Extracted data entries:
————

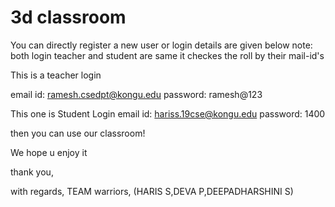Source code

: # 3d classroom

You can directly register a new user
or login details are given below 
note: both login teacher and student are same it checkes the roll by their mail-id's

This is a teacher login

email id: ramesh.csedpt@kongu.edu
password: ramesh@123

This one is Student Login
email id: hariss.19cse@kongu.edu
password: 1400

then you can use our classroom!

We hope u enjoy it 

thank you,

with regards,
TEAM warriors, (HARIS S,DEVA P,DEEPADHARSHINI S)

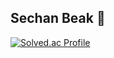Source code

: ## Sechan Beak 🌈
[![Solved.ac Profile](http://mazassumnida.wtf/api/v2/generate_badge?boj=sechan325)](https://solved.ac/sechan325/)




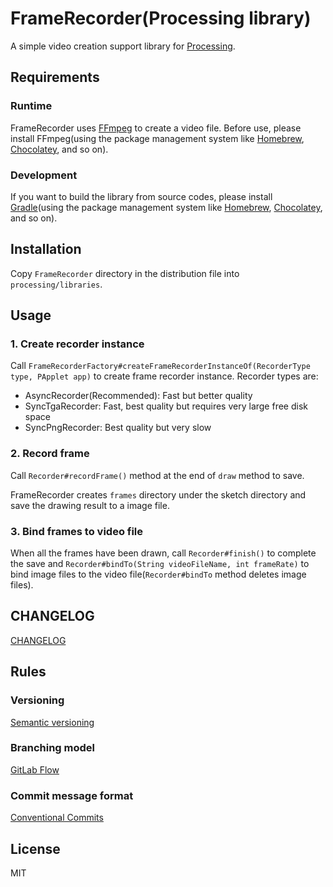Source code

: # FrameRecorder(Processing library)

A simple video creation support library for [Processing](https://processing.org/).

## Requirements

### Runtime

FrameRecorder uses [FFmpeg](https://www.ffmpeg.org/) to create a video file. Before use, please install FFmpeg(using the package management system like [Homebrew](https://brew.sh/), [Chocolatey](https://chocolatey.org/), and so on).

### Development

If you want to build the library from source codes, please install [Gradle](https://gradle.org/)(using the package management system like [Homebrew](https://brew.sh/), [Chocolatey](https://chocolatey.org/), and so on).

## Installation

Copy `FrameRecorder` directory in the distribution file into `processing/libraries`.

## Usage

### 1. Create recorder instance

Call `FrameRecorderFactory#createFrameRecorderInstanceOf(RecorderType type, PApplet app)` to create frame recorder instance. Recorder types are:

- AsyncRecorder(Recommended): Fast but better quality
- SyncTgaRecorder: Fast, best quality but requires very large free disk space
- SyncPngRecorder: Best quality but very slow

### 2. Record frame

Call `Recorder#recordFrame()` method at the end of `draw` method to save.

FrameRecorder creates `frames` directory under the sketch directory and save the drawing result to a image file.

### 3. Bind frames to video file

When all the frames have been drawn, call `Recorder#finish()` to complete the save and `Recorder#bindTo(String videoFileName, int frameRate)` to bind image files to the video file(`Recorder#bindTo` method deletes image files).

## CHANGELOG

[CHANGELOG](CHANGELOG.md)

## Rules

### Versioning

[Semantic versioning](https://semver.org/)

### Branching model

[GitLab Flow](https://docs.gitlab.com/ee/topics/gitlab_flow.html)

### Commit message format

[Conventional Commits](https://www.conventionalcommits.org/)

## License

MIT
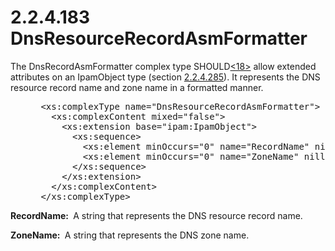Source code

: <html dir="LTR" xmlns:mshelp="http://msdn.microsoft.com/mshelp" xmlns:ddue="http://ddue.schemas.microsoft.com/authoring/2003/5" xmlns:xlink="http://www.w3.org/1999/xlink" xmlns:tool="http://www.microsoft.com/tooltip">
 <body>
 <div id="header">
 <h1 class="heading">2.2.4.183 DnsResourceRecordAsmFormatter</h1>
 </div>
 <div id="mainSection">
 <div id="mainBody">
 <div id="allHistory" class="saveHistory"></div>
 <div id="sectionSection0" class="section" name="collapseableSection">
 

<p>The DnsRecordAsmFormatter complex type SHOULD<a id="Appendix_A_Target_18"></a><a href="3b257e05-6300-4286-a090-0f9949d290bf.md#Appendix_A_18" aria-label="Product behavior note 18">&lt;18&gt;</a> allow extended attributes on an
IpamObject type (section <a href="8db9f5bb-a614-4490-8fad-d5a89c448fe8.md">2.2.4.285</a>).
It represents the DNS resource record name and zone name in a formatted manner.</p>

<dl>
<dd>
<div><pre> &lt;xs:complexType name=&quot;DnsResourceRecordAsmFormatter&quot;&gt;
   &lt;xs:complexContent mixed=&quot;false&quot;&gt;
     &lt;xs:extension base=&quot;ipam:IpamObject&quot;&gt;
       &lt;xs:sequence&gt;
         &lt;xs:element minOccurs=&quot;0&quot; name=&quot;RecordName&quot; nillable=&quot;true&quot; type=&quot;xsd:string&quot; /&gt;
         &lt;xs:element minOccurs=&quot;0&quot; name=&quot;ZoneName&quot; nillable=&quot;true&quot; type=&quot;xsd:string&quot; /&gt;
       &lt;/xs:sequence&gt;
     &lt;/xs:extension&gt;
   &lt;/xs:complexContent&gt;
 &lt;/xs:complexType&gt;
</pre></div>
</dd></dl>

<p><b>RecordName: </b> A string that represents the DNS
resource record name.</p>

<p><b>ZoneName: </b> A string that represents the DNS
zone name.</p>


 </div>
 </div>
 </div>
 </body>
</html>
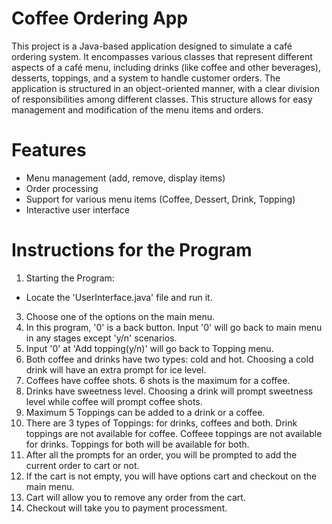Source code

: # Coffee Ordering App
This project is a Java-based application designed to simulate a café ordering system. It encompasses various classes that represent different aspects of a café menu, including drinks (like coffee and other beverages), desserts, toppings, and a system to handle customer orders. The application is structured in an object-oriented manner, with a clear division of responsibilities among different classes. This structure allows for easy management and modification of the menu items and orders.
# Features
+ Menu management (add, remove, display items)
+ Order processing
+ Support for various menu items (Coffee, Dessert, Drink, Topping)
+ Interactive user interface
# Instructions for the Program
1. Starting the Program:
+ Locate the 'UserInterface.java' file and run it.
3. Choose one of the options on the main menu.
4. In this program, '0' is a back button. Input '0' will go back to main menu in any stages except 'y/n' scenarios.
5. Input '0' at 'Add topping(y/n)' will go back to Topping menu.
6. Both coffee and drinks have two types: cold and hot. Choosing a cold drink will have an extra prompt for ice level.
7. Coffees have coffee shots. 6 shots is the maximum for a coffee.
8. Drinks have sweetness level. Choosing a drink will prompt sweetness level while coffee will prompt coffee shots.
9. Maximum 5 Toppings can be added to a drink or a coffee.
10. There are 3 types of Toppings: for drinks, coffees and both. Drink toppings are not available for coffee. Coffeee toppings are not available for drinks. Toppings for both will be available for both.
11. After all the prompts for an order, you will be prompted to add the current order to cart or not.
12. If the cart is not empty, you will have options cart and checkout on the main menu.
13. Cart will allow you to remove any order from the cart.
14. Checkout will take you to payment processment.
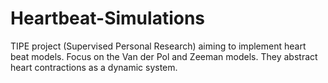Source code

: # Heartbeat-Simulations
TIPE project (Supervised Personal Research) aiming to implement heart beat models. Focus on the Van der Pol and Zeeman models. They abstract heart contractions as a dynamic system.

————

**Task prompt:** Please output every record above exactly as written, leaving out the pictures.

**Response for this exercise:**
Source code

: # 3d classroom

You can directly register a new user
or login details are given below 
note: both login teacher and student are same it checkes the roll by their mail-id's

This is a teacher login

email id: ramesh.csedpt@kongu.edu
password: ramesh@123

This one is Student Login
email id: hariss.19cse@kongu.edu
password: 1400

then you can use our classroom!

We hope u enjoy it 

thank you,

with regards,
TEAM warriors, (HARIS S,DEVA P,DEEPADHARSHINI S)

Source code

: ## Sechan Beak 🌈
[![Solved.ac Profile](http://mazassumnida.wtf/api/v2/generate_badge?boj=sechan325)](https://solved.ac/sechan325/)




Source code

: # FrameRecorder(Processing library)

A simple video creation support library for [Processing](https://processing.org/).

## Requirements

### Runtime

FrameRecorder uses [FFmpeg](https://www.ffmpeg.org/) to create a video file. Before use, please install FFmpeg(using the package management system like [Homebrew](https://brew.sh/), [Chocolatey](https://chocolatey.org/), and so on).

### Development

If you want to build the library from source codes, please install [Gradle](https://gradle.org/)(using the package management system like [Homebrew](https://brew.sh/), [Chocolatey](https://chocolatey.org/), and so on).

## Installation

Copy `FrameRecorder` directory in the distribution file into `processing/libraries`.

## Usage

### 1. Create recorder instance

Call `FrameRecorderFactory#createFrameRecorderInstanceOf(RecorderType type, PApplet app)` to create frame recorder instance. Recorder types are:

- AsyncRecorder(Recommended): Fast but better quality
- SyncTgaRecorder: Fast, best quality but requires very large free disk space
- SyncPngRecorder: Best quality but very slow

### 2. Record frame

Call `Recorder#recordFrame()` method at the end of `draw` method to save.

FrameRecorder creates `frames` directory under the sketch directory and save the drawing result to a image file.

### 3. Bind frames to video file

When all the frames have been drawn, call `Recorder#finish()` to complete the save and `Recorder#bindTo(String videoFileName, int frameRate)` to bind image files to the video file(`Recorder#bindTo` method deletes image files).

## CHANGELOG

[CHANGELOG](CHANGELOG.md)

## Rules

### Versioning

[Semantic versioning](https://semver.org/)

### Branching model

[GitLab Flow](https://docs.gitlab.com/ee/topics/gitlab_flow.html)

### Commit message format

[Conventional Commits](https://www.conventionalcommits.org/)

## License

MIT
Source code

: <html dir="LTR" xmlns:mshelp="http://msdn.microsoft.com/mshelp" xmlns:ddue="http://ddue.schemas.microsoft.com/authoring/2003/5" xmlns:xlink="http://www.w3.org/1999/xlink" xmlns:tool="http://www.microsoft.com/tooltip">
 <body>
 <div id="header">
 <h1 class="heading">2.2.4.183 DnsResourceRecordAsmFormatter</h1>
 </div>
 <div id="mainSection">
 <div id="mainBody">
 <div id="allHistory" class="saveHistory"></div>
 <div id="sectionSection0" class="section" name="collapseableSection">
 

<p>The DnsRecordAsmFormatter complex type SHOULD<a id="Appendix_A_Target_18"></a><a href="3b257e05-6300-4286-a090-0f9949d290bf.md#Appendix_A_18" aria-label="Product behavior note 18">&lt;18&gt;</a> allow extended attributes on an
IpamObject type (section <a href="8db9f5bb-a614-4490-8fad-d5a89c448fe8.md">2.2.4.285</a>).
It represents the DNS resource record name and zone name in a formatted manner.</p>

<dl>
<dd>
<div><pre> &lt;xs:complexType name=&quot;DnsResourceRecordAsmFormatter&quot;&gt;
   &lt;xs:complexContent mixed=&quot;false&quot;&gt;
     &lt;xs:extension base=&quot;ipam:IpamObject&quot;&gt;
       &lt;xs:sequence&gt;
         &lt;xs:element minOccurs=&quot;0&quot; name=&quot;RecordName&quot; nillable=&quot;true&quot; type=&quot;xsd:string&quot; /&gt;
         &lt;xs:element minOccurs=&quot;0&quot; name=&quot;ZoneName&quot; nillable=&quot;true&quot; type=&quot;xsd:string&quot; /&gt;
       &lt;/xs:sequence&gt;
     &lt;/xs:extension&gt;
   &lt;/xs:complexContent&gt;
 &lt;/xs:complexType&gt;
</pre></div>
</dd></dl>

<p><b>RecordName: </b> A string that represents the DNS
resource record name.</p>

<p><b>ZoneName: </b> A string that represents the DNS
zone name.</p>


 </div>
 </div>
 </div>
 </body>
</html>
Source code

: # Coffee Ordering App
This project is a Java-based application designed to simulate a café ordering system. It encompasses various classes that represent different aspects of a café menu, including drinks (like coffee and other beverages), desserts, toppings, and a system to handle customer orders. The application is structured in an object-oriented manner, with a clear division of responsibilities among different classes. This structure allows for easy management and modification of the menu items and orders.
# Features
+ Menu management (add, remove, display items)
+ Order processing
+ Support for various menu items (Coffee, Dessert, Drink, Topping)
+ Interactive user interface
# Instructions for the Program
1. Starting the Program:
+ Locate the 'UserInterface.java' file and run it.
3. Choose one of the options on the main menu.
4. In this program, '0' is a back button. Input '0' will go back to main menu in any stages except 'y/n' scenarios.
5. Input '0' at 'Add topping(y/n)' will go back to Topping menu.
6. Both coffee and drinks have two types: cold and hot. Choosing a cold drink will have an extra prompt for ice level.
7. Coffees have coffee shots. 6 shots is the maximum for a coffee.
8. Drinks have sweetness level. Choosing a drink will prompt sweetness level while coffee will prompt coffee shots.
9. Maximum 5 Toppings can be added to a drink or a coffee.
10. There are 3 types of Toppings: for drinks, coffees and both. Drink toppings are not available for coffee. Coffeee toppings are not available for drinks. Toppings for both will be available for both.
11. After all the prompts for an order, you will be prompted to add the current order to cart or not.
12. If the cart is not empty, you will have options cart and checkout on the main menu.
13. Cart will allow you to remove any order from the cart.
14. Checkout will take you to payment processment.
Source code

: # Heartbeat-Simulations
TIPE project (Supervised Personal Research) aiming to implement heart beat models. Focus on the Van der Pol and Zeeman models. They abstract heart contractions as a dynamic system.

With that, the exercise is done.